Data shown>
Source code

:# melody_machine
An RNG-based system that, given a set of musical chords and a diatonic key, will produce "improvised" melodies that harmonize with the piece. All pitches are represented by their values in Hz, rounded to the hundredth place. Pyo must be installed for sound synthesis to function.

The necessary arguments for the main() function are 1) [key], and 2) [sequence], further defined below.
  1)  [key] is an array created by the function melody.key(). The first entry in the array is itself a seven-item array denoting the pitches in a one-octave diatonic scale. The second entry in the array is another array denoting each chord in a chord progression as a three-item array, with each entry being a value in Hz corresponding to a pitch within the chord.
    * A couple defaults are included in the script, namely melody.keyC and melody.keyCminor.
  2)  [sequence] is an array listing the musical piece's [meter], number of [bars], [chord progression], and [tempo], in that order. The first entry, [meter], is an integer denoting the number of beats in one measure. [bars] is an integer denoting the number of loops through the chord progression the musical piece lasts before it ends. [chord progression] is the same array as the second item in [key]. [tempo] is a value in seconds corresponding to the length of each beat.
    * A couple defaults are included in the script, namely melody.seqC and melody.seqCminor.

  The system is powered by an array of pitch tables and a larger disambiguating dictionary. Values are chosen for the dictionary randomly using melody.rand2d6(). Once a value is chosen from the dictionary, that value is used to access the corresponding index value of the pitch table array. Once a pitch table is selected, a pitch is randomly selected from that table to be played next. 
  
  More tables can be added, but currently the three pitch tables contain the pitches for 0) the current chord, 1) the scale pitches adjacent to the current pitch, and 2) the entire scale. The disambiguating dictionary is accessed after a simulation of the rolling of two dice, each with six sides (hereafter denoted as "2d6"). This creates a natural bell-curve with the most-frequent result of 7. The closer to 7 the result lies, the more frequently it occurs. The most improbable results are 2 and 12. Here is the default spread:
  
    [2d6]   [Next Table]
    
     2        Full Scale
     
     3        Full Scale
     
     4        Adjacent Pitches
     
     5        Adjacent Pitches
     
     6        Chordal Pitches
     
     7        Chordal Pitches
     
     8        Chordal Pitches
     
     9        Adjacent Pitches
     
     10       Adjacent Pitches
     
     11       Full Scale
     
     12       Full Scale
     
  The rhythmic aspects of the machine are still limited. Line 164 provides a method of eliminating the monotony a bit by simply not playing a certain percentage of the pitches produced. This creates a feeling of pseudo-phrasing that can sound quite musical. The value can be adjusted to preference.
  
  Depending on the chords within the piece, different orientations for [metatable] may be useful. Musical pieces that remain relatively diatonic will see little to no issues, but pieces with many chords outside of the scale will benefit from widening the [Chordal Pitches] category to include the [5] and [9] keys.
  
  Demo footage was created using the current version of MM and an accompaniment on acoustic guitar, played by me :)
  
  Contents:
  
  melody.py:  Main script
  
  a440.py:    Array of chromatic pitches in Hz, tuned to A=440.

Problem to work on> Would you copy out exactly the lines above that start at the one containing "An RNG-based system" and end at the one containing "melody.seqC and melody.seqCminor.", inclusive?

Solution below>
An RNG-based system that, given a set of musical chords and a diatonic key, will produce "improvised" melodies that harmonize with the piece. All pitches are represented by their values in Hz, rounded to the hundredth place. Pyo must be installed for sound synthesis to function.

The necessary arguments for the main() function are 1) [key], and 2) [sequence], further defined below.
  1)  [key] is an array created by the function melody.key(). The first entry in the array is itself a seven-item array denoting the pitches in a one-octave diatonic scale. The second entry in the array is another array denoting each chord in a chord progression as a three-item array, with each entry being a value in Hz corresponding to a pitch within the chord.
    * A couple defaults are included in the script, namely melody.keyC and melody.keyCminor.
  2)  [sequence] is an array listing the musical piece's [meter], number of [bars], [chord progression], and [tempo], in that order. The first entry, [meter], is an integer denoting the number of beats in one measure. [bars] is an integer denoting the number of loops through the chord progression the musical piece lasts before it ends. [chord progression] is the same array as the second item in [key]. [tempo] is a value in seconds corresponding to the length of each beat.
    * A couple defaults are included in the script, namely melody.seqC and melody.seqCminor.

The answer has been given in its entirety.